This is a simple crawler script for Trip Advisor.
It is aimed at researchers and students that want to experiment with text mining problems on review data.
usage: trip-advisor-crawler.py [-h] [-f] [-r MAXRETRIES] [-t TIMEOUT] [-a {Hotel,Restaurant}] [-p PAUSE] [-m MAXREVIEWS] -o OUT ID [ID ...]

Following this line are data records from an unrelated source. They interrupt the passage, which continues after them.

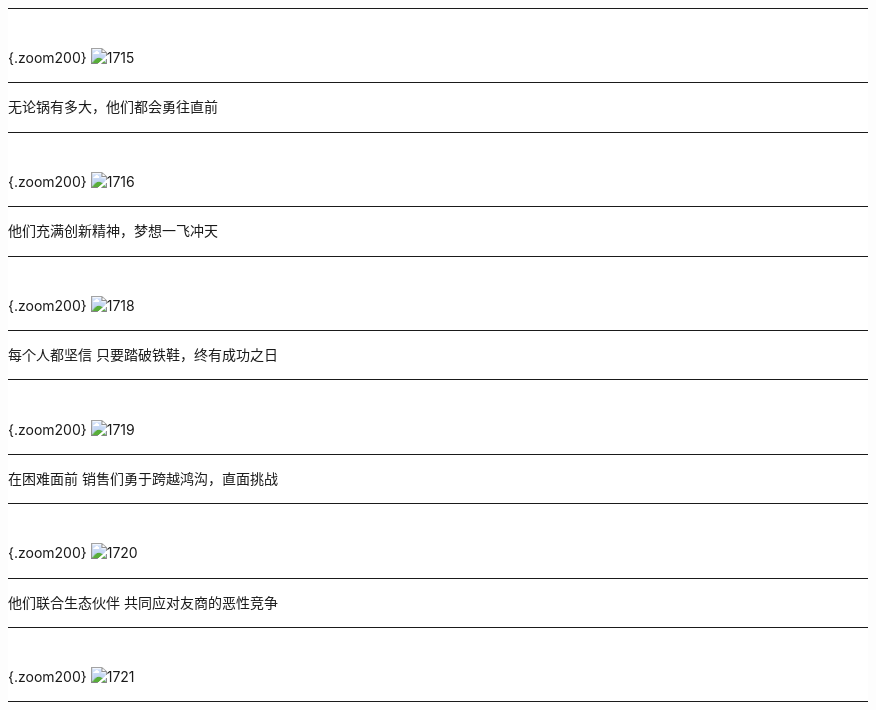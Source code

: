----
#

{.zoom200}
![1715](https://user-images.githubusercontent.com/40629147/129759292-90406ea4-ba31-44d9-bfc7-9eda6a272e40.gif)

---
无论锅有多大，他们都会勇往直前

----
#

{.zoom200}
![1716](https://user-images.githubusercontent.com/40629147/129759355-b34e30db-c07e-46c9-9389-a8f6da8b415d.gif)

---
他们充满创新精神，梦想一飞冲天

----
#

{.zoom200}
![1718](https://user-images.githubusercontent.com/40629147/129759424-7c23cf38-1030-42f5-a827-139afe563184.gif)

---
每个人都坚信
只要踏破铁鞋，终有成功之日


----
#

{.zoom200}
![1719](https://user-images.githubusercontent.com/40629147/129759467-51dfd79c-3ba8-4593-858d-cd530d41465e.gif)

---
在困难面前
销售们勇于跨越鸿沟，直面挑战

----
#

{.zoom200}
![1720](https://user-images.githubusercontent.com/40629147/129759507-0d3d365e-ae4c-444f-a89b-5433fd1079d5.gif)

---
他们联合生态伙伴
共同应对友商的恶性竞争

----
#

{.zoom200}
![1721](https://user-images.githubusercontent.com/40629147/129759554-2711a527-4e63-4391-a5a5-6a12d20f221f.gif)

---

-o OUT, --out OUT Output base path
ID IDs for which to download reviews
- domain:locationcode e.g. com:187893 = reviews form any hotel in Tuscany, from the com domain
- domain:locationcode:citycode e.g. jp:187899:187899 = reviews from any hotel in the city of Pisa from the jp domain
- domain:locationcode:citycode:hotelcode e.g. it:187899:187899:662603 = all reviews for a specific hotel from the it domain
- domain:locationcode:citycode:hotelcode:reviewcode e.g. it:187899:187899:662603:322965103 = a single specific review
-h, --help show help message and exit
-f, --force Force download even if already successfully downloaded
-a {Hotel,Restaurant}, --activity {Hotel,Restaurant} Type of activity to crawl (default: Hotel)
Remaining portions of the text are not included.